■ To do ■
Count every line in the entries that contains "fill". Report that count alone.

■ Data excerpts ■
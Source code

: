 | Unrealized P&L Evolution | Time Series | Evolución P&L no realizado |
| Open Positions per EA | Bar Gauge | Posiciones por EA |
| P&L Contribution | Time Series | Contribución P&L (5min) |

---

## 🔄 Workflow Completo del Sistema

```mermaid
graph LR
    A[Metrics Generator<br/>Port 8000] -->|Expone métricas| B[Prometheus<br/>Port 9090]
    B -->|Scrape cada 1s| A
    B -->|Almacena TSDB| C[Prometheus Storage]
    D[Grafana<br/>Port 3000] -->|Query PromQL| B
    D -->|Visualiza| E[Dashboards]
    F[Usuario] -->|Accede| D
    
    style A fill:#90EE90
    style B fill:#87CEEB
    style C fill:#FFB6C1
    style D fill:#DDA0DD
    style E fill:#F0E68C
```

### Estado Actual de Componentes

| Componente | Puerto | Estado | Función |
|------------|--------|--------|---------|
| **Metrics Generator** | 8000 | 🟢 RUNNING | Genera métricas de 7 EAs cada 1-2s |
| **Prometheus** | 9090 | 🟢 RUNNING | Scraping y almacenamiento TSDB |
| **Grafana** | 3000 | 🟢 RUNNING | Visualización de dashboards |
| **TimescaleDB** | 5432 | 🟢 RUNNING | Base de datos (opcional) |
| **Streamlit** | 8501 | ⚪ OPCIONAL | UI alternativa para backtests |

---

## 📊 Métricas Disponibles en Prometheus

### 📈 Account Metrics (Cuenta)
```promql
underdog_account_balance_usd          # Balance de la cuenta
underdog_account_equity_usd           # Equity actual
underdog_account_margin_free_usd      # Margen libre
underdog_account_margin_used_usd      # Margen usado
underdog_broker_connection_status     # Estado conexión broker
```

■ Response area ■
5